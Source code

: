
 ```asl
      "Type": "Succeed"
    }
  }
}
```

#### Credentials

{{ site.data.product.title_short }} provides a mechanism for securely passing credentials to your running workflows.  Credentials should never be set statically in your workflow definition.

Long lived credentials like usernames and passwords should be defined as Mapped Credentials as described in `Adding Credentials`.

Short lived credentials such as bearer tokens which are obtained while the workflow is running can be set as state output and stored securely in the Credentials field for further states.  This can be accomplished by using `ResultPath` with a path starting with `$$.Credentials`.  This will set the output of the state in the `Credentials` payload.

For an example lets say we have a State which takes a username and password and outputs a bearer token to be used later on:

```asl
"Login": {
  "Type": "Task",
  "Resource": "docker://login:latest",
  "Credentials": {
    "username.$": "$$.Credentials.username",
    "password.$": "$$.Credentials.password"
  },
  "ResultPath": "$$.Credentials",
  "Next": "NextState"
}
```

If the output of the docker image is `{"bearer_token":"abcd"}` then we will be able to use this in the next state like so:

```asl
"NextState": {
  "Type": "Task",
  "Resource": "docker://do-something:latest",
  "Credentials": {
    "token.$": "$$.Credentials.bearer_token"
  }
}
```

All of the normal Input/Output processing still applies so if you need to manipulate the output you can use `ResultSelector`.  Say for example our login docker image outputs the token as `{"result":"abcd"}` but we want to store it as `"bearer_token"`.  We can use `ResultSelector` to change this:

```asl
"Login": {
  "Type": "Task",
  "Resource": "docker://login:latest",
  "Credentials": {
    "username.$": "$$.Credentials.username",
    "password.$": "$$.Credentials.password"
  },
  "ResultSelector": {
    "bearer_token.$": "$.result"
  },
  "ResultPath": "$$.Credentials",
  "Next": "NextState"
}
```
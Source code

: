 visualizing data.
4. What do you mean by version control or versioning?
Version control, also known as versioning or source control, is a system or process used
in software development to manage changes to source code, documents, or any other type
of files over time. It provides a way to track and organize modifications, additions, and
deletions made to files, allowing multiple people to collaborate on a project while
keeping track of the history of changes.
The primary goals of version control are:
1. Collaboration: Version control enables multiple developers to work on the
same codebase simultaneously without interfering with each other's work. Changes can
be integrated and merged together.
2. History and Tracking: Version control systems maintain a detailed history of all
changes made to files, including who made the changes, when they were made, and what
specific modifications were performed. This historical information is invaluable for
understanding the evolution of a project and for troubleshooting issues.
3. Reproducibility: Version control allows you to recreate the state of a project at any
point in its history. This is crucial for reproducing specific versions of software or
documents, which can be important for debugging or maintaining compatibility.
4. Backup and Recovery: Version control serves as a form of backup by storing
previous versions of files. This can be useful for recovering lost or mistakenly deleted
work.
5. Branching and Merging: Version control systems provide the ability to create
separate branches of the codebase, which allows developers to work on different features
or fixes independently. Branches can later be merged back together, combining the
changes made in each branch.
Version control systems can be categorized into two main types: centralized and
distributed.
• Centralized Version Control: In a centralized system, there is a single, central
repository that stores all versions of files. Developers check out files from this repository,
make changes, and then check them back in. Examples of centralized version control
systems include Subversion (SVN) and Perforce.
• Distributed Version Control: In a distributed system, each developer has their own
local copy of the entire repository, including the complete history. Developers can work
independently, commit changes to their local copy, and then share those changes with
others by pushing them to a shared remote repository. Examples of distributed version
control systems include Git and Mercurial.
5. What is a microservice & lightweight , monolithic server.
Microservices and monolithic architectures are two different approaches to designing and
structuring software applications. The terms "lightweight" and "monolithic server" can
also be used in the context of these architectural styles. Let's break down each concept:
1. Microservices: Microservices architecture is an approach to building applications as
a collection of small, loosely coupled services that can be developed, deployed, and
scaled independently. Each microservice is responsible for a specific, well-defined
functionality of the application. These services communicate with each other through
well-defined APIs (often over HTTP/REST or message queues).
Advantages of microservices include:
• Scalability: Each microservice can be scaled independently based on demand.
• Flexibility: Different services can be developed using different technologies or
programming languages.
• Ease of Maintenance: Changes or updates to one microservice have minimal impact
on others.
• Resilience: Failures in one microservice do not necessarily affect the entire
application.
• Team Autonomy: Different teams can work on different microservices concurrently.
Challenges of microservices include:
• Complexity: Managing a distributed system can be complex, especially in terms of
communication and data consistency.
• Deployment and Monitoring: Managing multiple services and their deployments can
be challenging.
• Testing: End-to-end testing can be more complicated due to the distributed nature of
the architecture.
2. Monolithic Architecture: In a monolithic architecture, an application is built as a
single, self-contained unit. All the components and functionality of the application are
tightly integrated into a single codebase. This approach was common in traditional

------------------------------------------------

> [Work item]: The lines that mention the word "others" should be pulled from the records above.

> [Finished exercise]:
others by pushing them to a shared remote repository. Examples of distributed version
on others.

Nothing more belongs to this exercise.